CentralTest was attempting to reach an AptiQuant representative. The spokesman said the company would also consult its attorney on next steps.

She said that CentralTest had also spoken to the BBC on the same issue.

Background

The results of AptiQuant's browser intelligence survey were reported widely, including by the BBC, CBS News, The Huffington Post, The Sydney Morning Herald (from social-media news site Mashable) and on this site on Tuesday.

But whois records - the database that lists who was responsible for a website such as its technical contacts and owner - and web content comparisons raised questions over the company behind the survey that was the subject of the story.

A Google search of the phone number listed by PRWeb for AptiQuant contact Leonard Howard showed it was shared by shopping comparison sites CaptainSam.com and Atcheap.com.

Press releases for the comparison sites, also on PRWeb, listed the number as belonging to Tarandeep Gill.

Another press release for a digital camera blog promoted the same number as reaching Kevin James of Gill Web Services. James was quoted in Atcheap press releases as a company spokesman.

When iTnews contacted the number, the person who answered the phone declined to volunteer his identity: "Who do you want to talk to?" they asked before confirming he was Tarandeep Gill of CaptainSam and Atcheap.

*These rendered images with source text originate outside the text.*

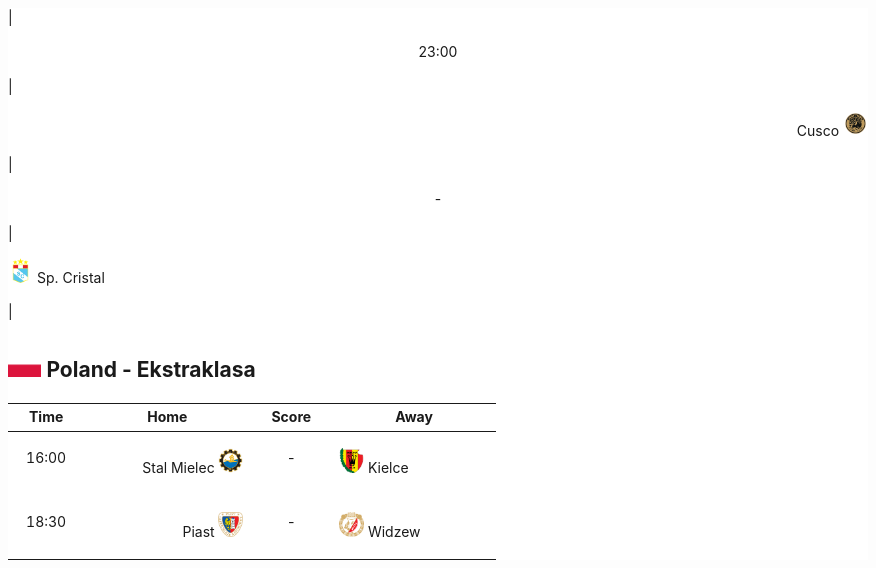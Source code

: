 | <p align="center">23:00</p> | <p align="right">Cusco <img src="/static/logos/Cusco FC.png" height="25px"></p> | <p align="center">-</p> | <p align="left"><img src="/static/logos/Club Sporting Cristal SAC.png" height="25px"> Sp. Cristal</p> |
</div>


## <img src="/static/logos/Poland-Ekstraklasa.png" height="25px"> Poland - Ekstraklasa

<div align="center">

&emsp;Time&emsp; | &emsp;&emsp;&emsp;&emsp;Home&emsp;&emsp;&emsp;&emsp; | &emsp;Score&emsp; | &emsp;&emsp;&emsp;&emsp;Away&emsp;&emsp;&emsp;&emsp; |
| ------------ | ------------ | ------------ | ------------ |
| <p align="center">16:00</p> | <p align="right">Stal Mielec <img src="/static/logos/PGE FKS Stal Mielec.png" height="25px"></p> | <p align="center">-</p> | <p align="left"><img src="/static/logos/MKS Korona Kielce.png" height="25px"> Kielce</p> |
| <p align="center">18:30</p> | <p align="right">Piast <img src="/static/logos/GKS Piast Gliwice.png" height="25px"></p> | <p align="center">-</p> | <p align="left"><img src="/static/logos/RTS Widzew Łódź.png" height="25px"> Widzew</p> |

Gill was unable to explain why his number would be shared by Leonard Howard of AptiQuant, pausing before responding: "I'm not answerable to you, am I?"

He said he had "no idea" why Leonard Howard would use his number.

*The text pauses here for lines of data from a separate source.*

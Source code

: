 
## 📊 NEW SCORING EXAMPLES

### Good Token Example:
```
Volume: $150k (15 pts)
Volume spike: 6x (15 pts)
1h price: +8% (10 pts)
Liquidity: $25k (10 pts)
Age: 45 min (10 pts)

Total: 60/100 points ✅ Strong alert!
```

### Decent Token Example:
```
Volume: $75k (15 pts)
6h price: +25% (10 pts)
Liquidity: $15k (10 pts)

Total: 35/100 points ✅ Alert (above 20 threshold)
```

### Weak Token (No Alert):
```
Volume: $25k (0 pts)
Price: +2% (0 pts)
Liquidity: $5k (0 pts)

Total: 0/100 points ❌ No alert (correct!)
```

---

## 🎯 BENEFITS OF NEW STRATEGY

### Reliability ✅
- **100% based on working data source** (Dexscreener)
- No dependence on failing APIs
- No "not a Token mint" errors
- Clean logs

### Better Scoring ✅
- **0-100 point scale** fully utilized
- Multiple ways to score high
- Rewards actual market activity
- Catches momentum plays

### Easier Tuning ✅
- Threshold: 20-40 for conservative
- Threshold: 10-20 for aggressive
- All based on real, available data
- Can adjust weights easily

"This is my number and I don't know who else you're talking about," Gill said.

Calls made to the phone number over the next few hours were directed to an anonymous voicemail.

Tarandeep Gill

The name Tarandeep Gill made headlines last year when it was linked by the TorrentFreak blog to music download site Zaptunes.

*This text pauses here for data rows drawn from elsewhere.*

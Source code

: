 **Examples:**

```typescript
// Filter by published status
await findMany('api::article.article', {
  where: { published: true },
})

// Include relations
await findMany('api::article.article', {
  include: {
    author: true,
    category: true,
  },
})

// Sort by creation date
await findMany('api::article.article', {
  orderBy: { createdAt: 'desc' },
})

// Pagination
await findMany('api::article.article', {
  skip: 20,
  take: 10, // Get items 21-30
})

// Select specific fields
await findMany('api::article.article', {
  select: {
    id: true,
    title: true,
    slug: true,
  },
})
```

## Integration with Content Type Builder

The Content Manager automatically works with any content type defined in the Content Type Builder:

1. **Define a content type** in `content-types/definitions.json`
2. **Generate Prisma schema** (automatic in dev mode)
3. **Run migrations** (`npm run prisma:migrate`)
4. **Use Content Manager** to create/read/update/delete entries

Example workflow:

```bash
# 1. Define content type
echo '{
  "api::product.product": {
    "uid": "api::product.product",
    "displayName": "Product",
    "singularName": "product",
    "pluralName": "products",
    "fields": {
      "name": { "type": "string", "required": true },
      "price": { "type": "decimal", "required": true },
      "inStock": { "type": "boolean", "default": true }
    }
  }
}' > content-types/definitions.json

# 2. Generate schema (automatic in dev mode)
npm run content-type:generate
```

Zaptunes had claimed to offer unlimited DRM-free music downloads. It was shut down months after launching, according to TechCrunch, but resurfaced again this year.

Zaptunes.com and AptiQuant.com were also listed in a July 16 blog post on the digital camera blog; other posts pointed to Atcheap.

A search on professional networking site LinkedIn for Tarandeep Gill elicited two profiles, one for a student at the Georgia Institute of Technology in Atlanta, Georgia and another for a lab manager at Bell Canada. But iTnews can not determine if these are the same Tarandeep Gill connected to AptiQuant or if they are the same person.

AptiQuant

Although AptiQuant claimed on its website to have been in business since 2006, its domain was registered on July 14, according to whois searches.

A search using the tool SEO WHOIS listed the registrant of AptiQuant.com as Tarandeep Gill of Gill Web Services in Canada with the same phone number.

AptiQuant.com offered site visitors its Twitter feed (now suspended) and a blank Facebook page.

There was no organisational listing for AptiQuant on LinkedIn.

An iTnews reader also found big portions of the its website shared by a French psychometric test firm called CentralTest.

For example, AptiQuant wrote: "An estimated 5000 AptiQuant evaluations are taken every day by job applicants and employees. (Based on 2010 figures)".

CentralTest on its website: "An estimated 5000 Central Test evaluations are taken every day by job applicants and employees. (Based on 2009 figures)".

Both companies were set up by a "psychologist and business graduate"; were world leaders "in the field of online psychometric testing" in the past few years; had achieved near-identical scientific validation of their methods and serviced the same list of high-end clients.

AptiQuant's team used the same photos as CentralTest's, albeit with different names.

AptiQuant's founder Leonard Howard had the same photo as CentralTest's founder Patrick Leguide.

The biography and work experience of the two were similar - including their starts at French company called Novatris.

A LinkedIn search showed listings for Patrick Leguide owner at CentralTest, a company that had 51 to 200 staff and serviced 3500 clients with aptitude tests for recruitment. The company had 63 LinkedIn followers while Leguide had eight connections.

A whois search of CentralTest.com showed it had been registered to "Leguide" since 2001.

It was unclear how AptiQuant stood to benefit from the publicity.